TASK GOAL:
Write only the number of lines below in which "Appendix" occurs.

====== DATA FOR ANALYSIS

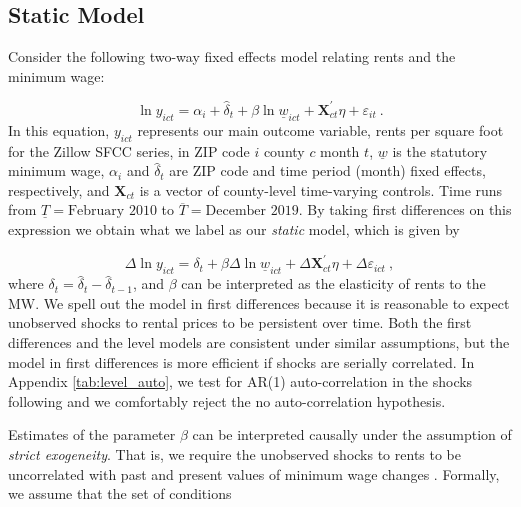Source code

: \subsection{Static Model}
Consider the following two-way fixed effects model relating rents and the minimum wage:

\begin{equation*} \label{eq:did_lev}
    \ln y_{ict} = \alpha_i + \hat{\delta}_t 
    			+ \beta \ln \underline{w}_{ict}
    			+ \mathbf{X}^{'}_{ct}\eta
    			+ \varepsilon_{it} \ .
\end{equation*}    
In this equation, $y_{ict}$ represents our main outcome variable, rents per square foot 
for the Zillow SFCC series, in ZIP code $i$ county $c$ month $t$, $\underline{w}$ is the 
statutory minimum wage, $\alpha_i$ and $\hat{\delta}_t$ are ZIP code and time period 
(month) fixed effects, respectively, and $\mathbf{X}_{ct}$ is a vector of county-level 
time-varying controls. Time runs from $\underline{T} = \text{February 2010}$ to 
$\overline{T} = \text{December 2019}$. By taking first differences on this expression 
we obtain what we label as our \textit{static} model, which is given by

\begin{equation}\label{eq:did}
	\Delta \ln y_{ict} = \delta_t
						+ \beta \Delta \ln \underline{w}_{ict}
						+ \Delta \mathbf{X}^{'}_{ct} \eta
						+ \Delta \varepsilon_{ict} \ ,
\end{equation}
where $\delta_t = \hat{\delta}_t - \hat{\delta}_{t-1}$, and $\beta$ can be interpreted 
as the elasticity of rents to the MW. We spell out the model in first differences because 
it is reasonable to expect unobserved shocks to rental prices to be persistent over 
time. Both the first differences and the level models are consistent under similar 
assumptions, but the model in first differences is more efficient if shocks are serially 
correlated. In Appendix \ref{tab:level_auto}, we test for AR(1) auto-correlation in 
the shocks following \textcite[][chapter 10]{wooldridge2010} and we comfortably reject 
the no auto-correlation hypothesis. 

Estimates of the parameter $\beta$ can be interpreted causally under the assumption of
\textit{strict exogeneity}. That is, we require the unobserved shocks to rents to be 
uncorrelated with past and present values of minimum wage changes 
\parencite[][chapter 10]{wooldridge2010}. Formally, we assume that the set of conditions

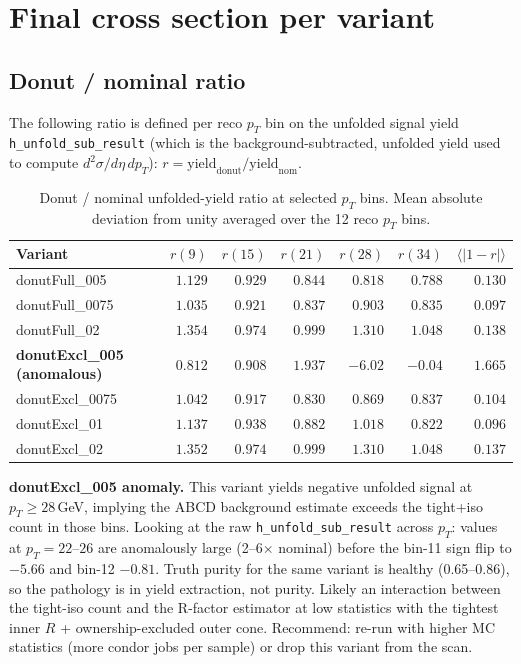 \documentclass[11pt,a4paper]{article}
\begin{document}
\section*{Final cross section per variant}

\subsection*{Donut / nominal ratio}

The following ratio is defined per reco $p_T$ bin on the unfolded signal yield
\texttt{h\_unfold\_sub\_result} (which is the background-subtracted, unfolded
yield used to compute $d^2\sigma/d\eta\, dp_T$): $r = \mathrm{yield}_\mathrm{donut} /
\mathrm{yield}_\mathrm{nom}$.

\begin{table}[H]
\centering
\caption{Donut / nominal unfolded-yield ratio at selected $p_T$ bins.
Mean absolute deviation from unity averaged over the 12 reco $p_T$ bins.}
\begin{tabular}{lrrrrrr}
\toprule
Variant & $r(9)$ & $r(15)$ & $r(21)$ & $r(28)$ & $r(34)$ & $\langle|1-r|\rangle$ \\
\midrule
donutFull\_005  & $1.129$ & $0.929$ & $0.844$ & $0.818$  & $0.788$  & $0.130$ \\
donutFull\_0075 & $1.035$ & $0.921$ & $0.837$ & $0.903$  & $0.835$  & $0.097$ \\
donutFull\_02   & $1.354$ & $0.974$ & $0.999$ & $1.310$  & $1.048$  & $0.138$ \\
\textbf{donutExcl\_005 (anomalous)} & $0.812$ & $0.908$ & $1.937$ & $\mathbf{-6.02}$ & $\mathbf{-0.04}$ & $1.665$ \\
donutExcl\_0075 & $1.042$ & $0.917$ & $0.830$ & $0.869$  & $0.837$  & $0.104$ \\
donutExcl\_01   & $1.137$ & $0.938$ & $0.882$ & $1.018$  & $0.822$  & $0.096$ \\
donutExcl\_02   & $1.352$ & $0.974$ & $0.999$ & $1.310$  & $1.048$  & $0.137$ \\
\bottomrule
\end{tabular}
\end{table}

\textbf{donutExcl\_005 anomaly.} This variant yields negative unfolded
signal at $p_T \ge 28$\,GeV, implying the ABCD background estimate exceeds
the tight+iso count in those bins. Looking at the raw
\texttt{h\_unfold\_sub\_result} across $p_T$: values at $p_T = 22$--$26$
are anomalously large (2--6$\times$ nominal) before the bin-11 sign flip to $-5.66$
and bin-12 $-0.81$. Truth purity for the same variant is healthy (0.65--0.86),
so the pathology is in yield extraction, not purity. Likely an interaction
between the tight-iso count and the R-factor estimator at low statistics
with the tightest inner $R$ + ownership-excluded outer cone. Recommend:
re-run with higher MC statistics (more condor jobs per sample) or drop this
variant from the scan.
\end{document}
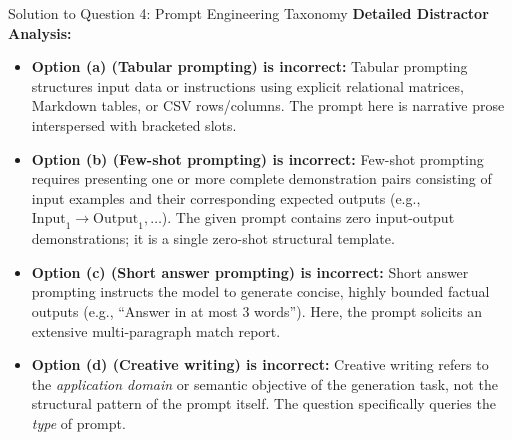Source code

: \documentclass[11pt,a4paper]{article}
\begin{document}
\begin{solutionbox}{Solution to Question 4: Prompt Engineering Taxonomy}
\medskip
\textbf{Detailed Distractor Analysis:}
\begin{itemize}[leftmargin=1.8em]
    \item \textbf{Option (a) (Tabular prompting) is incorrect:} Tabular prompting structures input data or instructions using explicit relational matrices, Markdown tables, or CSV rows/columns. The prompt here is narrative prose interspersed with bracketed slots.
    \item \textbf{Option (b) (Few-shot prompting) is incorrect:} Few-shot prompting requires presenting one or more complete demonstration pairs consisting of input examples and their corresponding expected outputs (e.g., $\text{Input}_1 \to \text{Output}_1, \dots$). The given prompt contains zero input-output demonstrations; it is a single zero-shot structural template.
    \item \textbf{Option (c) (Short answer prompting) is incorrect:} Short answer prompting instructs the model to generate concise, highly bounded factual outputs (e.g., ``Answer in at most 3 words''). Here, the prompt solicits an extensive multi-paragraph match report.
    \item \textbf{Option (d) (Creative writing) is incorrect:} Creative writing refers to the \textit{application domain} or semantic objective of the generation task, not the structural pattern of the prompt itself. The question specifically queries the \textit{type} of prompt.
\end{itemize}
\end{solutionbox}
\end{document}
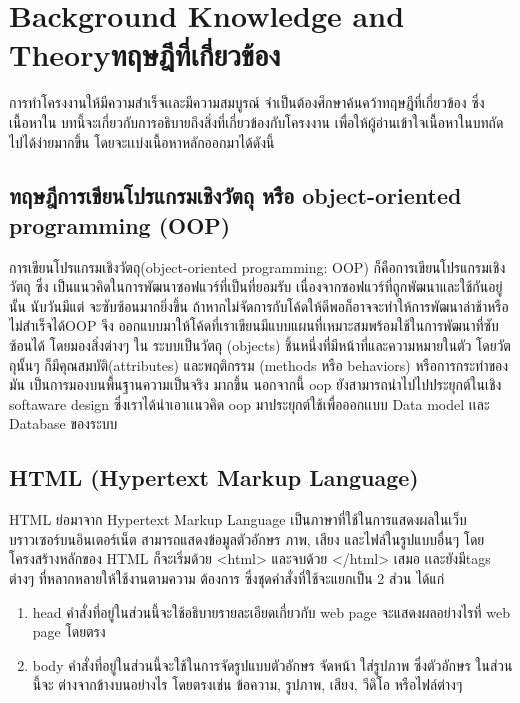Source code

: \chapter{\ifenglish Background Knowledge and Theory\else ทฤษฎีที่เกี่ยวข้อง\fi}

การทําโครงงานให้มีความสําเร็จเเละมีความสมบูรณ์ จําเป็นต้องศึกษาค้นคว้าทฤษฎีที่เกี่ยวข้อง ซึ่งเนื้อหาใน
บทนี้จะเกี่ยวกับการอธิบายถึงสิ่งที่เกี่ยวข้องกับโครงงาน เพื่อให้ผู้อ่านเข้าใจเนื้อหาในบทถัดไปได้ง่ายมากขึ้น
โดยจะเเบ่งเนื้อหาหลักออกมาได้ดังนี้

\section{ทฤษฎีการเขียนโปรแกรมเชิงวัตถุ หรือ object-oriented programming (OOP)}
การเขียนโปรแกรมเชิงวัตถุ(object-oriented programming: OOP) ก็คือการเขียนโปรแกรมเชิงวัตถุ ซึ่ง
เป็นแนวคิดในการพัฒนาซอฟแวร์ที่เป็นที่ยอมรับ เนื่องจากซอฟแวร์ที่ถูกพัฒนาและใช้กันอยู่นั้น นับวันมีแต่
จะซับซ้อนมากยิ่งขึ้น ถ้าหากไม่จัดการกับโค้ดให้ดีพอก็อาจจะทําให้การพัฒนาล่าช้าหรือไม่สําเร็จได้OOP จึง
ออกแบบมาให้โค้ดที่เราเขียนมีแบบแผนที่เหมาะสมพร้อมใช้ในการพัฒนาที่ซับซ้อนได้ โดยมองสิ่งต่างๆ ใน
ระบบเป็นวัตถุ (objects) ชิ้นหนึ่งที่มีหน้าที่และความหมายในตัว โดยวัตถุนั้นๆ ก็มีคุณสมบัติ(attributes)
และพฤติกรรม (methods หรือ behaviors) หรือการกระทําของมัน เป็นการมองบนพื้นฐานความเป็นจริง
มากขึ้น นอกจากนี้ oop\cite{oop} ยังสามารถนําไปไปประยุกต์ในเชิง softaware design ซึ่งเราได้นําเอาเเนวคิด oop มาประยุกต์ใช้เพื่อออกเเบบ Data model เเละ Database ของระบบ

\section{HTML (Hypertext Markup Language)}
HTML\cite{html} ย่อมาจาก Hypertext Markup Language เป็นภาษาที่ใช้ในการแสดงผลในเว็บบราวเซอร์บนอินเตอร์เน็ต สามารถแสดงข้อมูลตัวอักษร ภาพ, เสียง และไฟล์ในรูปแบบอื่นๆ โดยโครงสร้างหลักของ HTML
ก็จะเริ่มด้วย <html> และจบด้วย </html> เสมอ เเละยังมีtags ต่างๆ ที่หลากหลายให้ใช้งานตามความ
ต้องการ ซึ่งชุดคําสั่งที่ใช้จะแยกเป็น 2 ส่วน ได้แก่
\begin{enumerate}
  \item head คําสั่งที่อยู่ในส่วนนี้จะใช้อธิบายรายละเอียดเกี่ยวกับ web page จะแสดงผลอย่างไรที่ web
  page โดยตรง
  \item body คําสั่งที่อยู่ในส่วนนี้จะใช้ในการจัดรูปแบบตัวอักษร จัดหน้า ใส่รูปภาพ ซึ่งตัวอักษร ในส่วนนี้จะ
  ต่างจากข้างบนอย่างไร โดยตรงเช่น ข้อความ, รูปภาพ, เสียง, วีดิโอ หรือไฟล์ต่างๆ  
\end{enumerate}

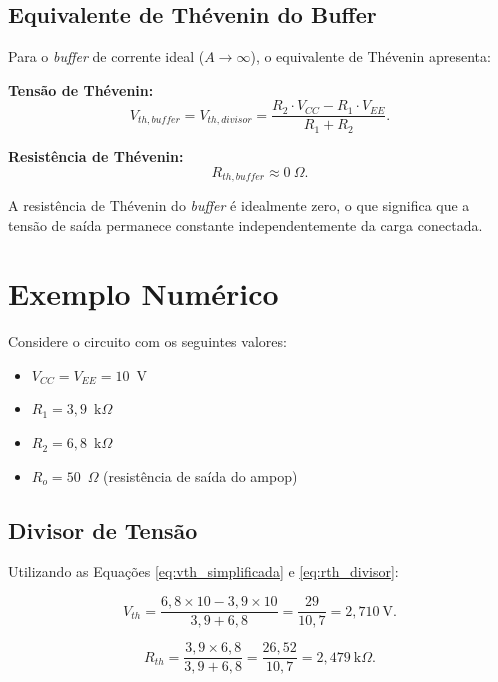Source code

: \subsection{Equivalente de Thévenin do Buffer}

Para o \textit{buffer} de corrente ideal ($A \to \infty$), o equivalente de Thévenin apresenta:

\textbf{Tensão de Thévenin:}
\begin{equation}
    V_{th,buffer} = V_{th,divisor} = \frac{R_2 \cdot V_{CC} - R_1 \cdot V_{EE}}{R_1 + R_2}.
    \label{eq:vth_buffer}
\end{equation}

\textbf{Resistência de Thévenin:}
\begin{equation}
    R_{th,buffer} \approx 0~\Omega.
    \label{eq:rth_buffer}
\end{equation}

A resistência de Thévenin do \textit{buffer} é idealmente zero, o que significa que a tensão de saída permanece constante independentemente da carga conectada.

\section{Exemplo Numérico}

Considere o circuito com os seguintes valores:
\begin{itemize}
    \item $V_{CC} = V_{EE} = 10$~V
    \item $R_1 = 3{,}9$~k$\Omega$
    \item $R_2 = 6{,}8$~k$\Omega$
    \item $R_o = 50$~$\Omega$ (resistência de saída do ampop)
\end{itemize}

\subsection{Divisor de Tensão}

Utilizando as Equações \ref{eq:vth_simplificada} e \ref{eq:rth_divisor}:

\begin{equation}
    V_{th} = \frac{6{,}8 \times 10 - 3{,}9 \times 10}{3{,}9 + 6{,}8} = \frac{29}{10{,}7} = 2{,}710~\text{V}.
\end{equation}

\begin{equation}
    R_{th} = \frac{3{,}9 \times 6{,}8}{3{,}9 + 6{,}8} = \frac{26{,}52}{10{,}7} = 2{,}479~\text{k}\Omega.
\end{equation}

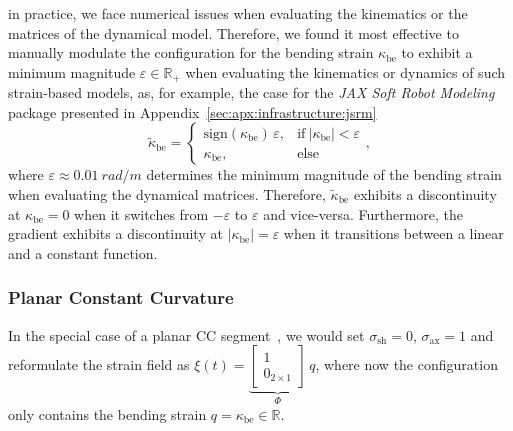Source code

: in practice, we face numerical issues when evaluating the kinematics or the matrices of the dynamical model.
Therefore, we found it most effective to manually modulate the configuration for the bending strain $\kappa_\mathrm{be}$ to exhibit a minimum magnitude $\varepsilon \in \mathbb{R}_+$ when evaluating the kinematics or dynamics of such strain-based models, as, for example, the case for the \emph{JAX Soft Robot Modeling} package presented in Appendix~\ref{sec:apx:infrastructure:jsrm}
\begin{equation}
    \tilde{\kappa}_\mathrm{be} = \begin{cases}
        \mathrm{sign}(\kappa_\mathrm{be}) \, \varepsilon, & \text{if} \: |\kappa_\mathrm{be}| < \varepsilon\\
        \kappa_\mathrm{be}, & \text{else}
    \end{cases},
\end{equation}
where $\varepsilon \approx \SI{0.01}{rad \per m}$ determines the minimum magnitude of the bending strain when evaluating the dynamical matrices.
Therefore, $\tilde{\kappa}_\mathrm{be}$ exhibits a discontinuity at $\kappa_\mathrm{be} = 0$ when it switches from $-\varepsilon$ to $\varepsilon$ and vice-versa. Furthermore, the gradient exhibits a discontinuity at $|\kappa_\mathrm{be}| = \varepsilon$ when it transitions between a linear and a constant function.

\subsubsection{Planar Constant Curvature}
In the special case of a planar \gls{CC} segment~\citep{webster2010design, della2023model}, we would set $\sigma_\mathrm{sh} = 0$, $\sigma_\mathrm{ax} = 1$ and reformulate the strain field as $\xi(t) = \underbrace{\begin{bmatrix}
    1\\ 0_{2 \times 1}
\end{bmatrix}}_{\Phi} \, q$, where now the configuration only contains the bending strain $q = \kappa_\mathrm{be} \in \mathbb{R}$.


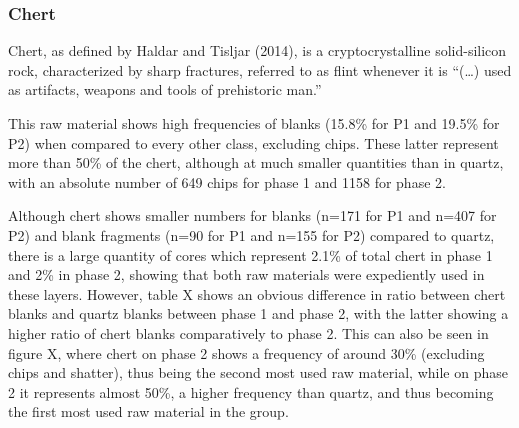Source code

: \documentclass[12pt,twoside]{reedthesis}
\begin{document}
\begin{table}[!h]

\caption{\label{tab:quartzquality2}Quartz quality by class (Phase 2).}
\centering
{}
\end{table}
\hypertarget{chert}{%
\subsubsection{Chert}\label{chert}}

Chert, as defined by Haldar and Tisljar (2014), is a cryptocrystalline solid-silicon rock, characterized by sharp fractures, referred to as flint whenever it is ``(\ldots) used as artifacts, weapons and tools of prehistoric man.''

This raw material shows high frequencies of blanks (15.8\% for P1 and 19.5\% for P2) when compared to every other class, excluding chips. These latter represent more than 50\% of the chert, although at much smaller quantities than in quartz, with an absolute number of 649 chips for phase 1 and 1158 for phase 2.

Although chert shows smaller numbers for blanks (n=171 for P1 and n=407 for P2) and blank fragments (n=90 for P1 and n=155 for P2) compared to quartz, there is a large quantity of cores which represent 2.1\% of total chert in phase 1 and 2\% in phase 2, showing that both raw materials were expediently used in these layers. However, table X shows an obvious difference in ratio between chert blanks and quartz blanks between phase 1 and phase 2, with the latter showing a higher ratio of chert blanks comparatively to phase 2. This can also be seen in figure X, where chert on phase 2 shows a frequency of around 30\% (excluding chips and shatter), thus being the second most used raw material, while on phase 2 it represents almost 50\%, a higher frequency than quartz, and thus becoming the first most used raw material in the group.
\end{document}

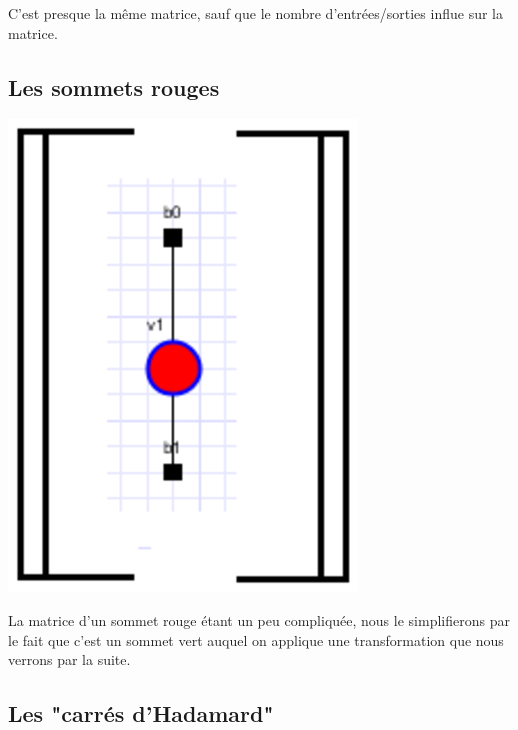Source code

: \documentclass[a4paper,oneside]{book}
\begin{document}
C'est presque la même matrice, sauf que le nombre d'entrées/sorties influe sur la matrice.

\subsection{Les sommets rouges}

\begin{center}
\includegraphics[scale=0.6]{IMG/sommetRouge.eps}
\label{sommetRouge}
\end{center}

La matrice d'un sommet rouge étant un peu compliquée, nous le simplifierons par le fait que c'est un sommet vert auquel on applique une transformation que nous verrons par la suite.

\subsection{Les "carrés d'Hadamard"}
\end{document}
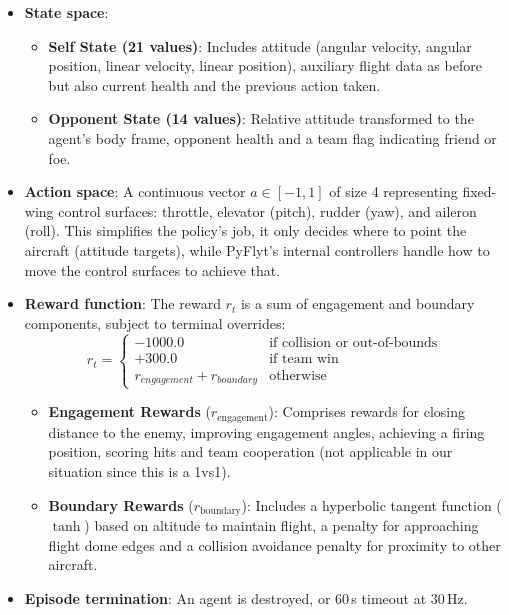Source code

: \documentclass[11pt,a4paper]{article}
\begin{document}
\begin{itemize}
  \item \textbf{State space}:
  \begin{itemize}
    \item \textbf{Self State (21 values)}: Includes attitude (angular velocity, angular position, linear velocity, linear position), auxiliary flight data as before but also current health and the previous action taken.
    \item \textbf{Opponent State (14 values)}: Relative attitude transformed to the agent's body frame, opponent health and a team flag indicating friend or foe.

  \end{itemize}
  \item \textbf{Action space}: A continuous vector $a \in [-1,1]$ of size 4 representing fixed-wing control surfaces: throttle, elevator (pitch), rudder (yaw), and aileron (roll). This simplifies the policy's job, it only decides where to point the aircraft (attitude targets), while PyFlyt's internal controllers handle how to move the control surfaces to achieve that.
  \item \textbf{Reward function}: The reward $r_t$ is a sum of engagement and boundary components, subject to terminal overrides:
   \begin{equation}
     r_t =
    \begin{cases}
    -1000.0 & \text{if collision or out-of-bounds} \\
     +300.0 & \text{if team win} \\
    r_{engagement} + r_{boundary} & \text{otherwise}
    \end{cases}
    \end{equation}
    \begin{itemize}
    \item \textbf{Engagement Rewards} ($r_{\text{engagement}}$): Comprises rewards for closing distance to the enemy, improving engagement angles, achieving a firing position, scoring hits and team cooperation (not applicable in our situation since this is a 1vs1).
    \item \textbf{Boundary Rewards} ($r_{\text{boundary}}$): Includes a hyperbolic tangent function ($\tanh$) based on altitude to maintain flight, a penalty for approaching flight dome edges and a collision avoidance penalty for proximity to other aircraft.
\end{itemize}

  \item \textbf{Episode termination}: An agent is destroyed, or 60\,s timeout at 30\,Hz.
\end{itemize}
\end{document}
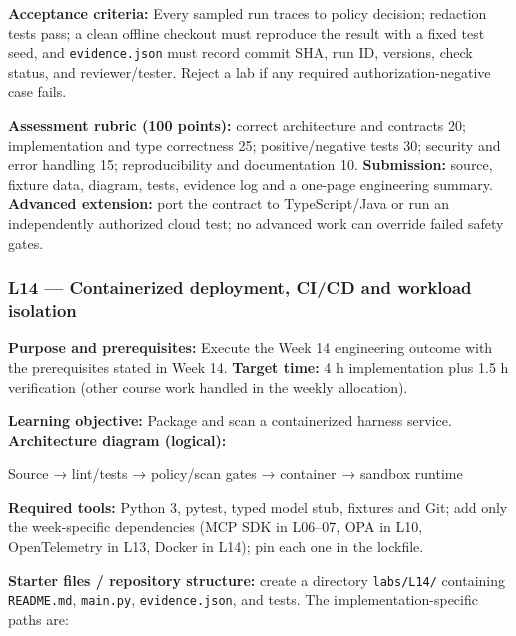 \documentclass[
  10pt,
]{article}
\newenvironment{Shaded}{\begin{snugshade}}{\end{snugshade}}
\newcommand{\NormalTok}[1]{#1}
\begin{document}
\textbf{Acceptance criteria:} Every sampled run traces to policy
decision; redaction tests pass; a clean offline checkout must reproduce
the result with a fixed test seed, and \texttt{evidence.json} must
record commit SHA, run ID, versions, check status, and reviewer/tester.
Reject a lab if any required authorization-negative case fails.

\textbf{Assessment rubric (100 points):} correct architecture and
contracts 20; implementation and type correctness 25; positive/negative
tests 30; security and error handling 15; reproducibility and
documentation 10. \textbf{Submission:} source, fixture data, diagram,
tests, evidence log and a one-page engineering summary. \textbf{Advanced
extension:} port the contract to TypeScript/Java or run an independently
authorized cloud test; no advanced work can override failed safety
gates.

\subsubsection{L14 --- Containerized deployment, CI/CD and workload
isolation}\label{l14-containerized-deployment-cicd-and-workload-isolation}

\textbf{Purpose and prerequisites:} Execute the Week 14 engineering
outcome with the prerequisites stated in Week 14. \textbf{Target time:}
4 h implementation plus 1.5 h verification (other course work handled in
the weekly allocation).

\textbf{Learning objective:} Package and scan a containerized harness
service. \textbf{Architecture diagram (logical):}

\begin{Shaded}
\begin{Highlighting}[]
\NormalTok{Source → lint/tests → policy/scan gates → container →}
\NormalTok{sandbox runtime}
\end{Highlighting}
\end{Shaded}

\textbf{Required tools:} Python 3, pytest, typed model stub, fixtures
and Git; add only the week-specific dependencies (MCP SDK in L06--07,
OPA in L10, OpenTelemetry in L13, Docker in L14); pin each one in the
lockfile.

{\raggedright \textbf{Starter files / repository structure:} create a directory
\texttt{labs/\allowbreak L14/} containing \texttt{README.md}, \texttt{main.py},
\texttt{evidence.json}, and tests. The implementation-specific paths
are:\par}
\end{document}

============

YOUR RESPONSE:
2